======== PROVIDED RECORDS ========

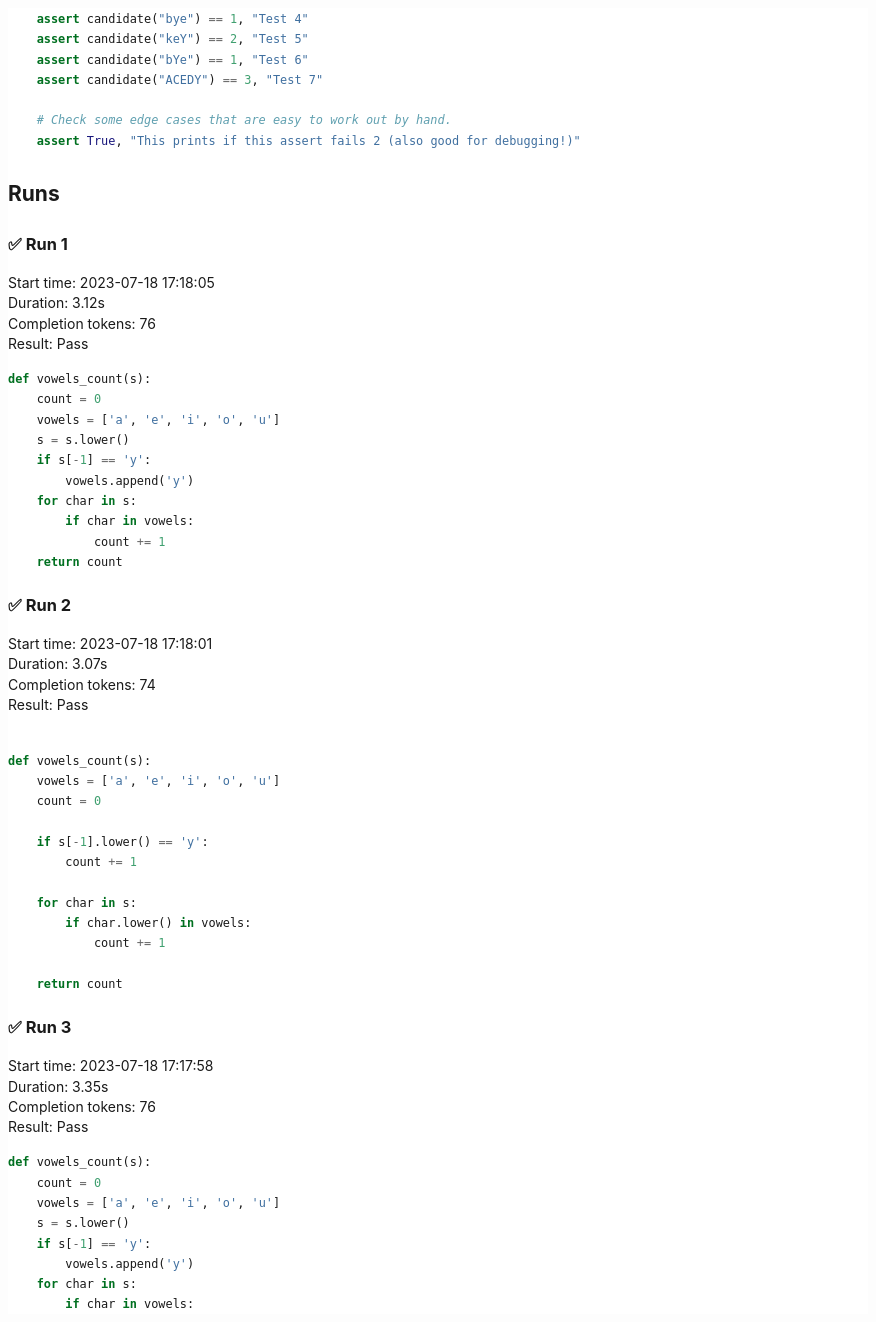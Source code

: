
 ```python
    assert candidate("bye") == 1, "Test 4"
    assert candidate("keY") == 2, "Test 5"
    assert candidate("bYe") == 1, "Test 6"
    assert candidate("ACEDY") == 3, "Test 7"

    # Check some edge cases that are easy to work out by hand.
    assert True, "This prints if this assert fails 2 (also good for debugging!)"
```
## Runs
### ✅ Run 1
Start time: 2023-07-18 17:18:05<br />
Duration: 3.12s<br />
Completion tokens: 76<br />
Result: Pass
```python
def vowels_count(s):
    count = 0
    vowels = ['a', 'e', 'i', 'o', 'u']
    s = s.lower()
    if s[-1] == 'y':
        vowels.append('y')
    for char in s:
        if char in vowels:
            count += 1
    return count
```
### ✅ Run 2
Start time: 2023-07-18 17:18:01<br />
Duration: 3.07s<br />
Completion tokens: 74<br />
Result: Pass
```python

def vowels_count(s):
    vowels = ['a', 'e', 'i', 'o', 'u']
    count = 0
    
    if s[-1].lower() == 'y':
        count += 1
    
    for char in s:
        if char.lower() in vowels:
            count += 1
    
    return count

```
### ✅ Run 3
Start time: 2023-07-18 17:17:58<br />
Duration: 3.35s<br />
Completion tokens: 76<br />
Result: Pass
```python
def vowels_count(s):
    count = 0
    vowels = ['a', 'e', 'i', 'o', 'u']
    s = s.lower()
    if s[-1] == 'y':
        vowels.append('y')
    for char in s:
        if char in vowels:
```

========

Looking back over the listing, work out how many lines include the string "Duration". Write only that number.

3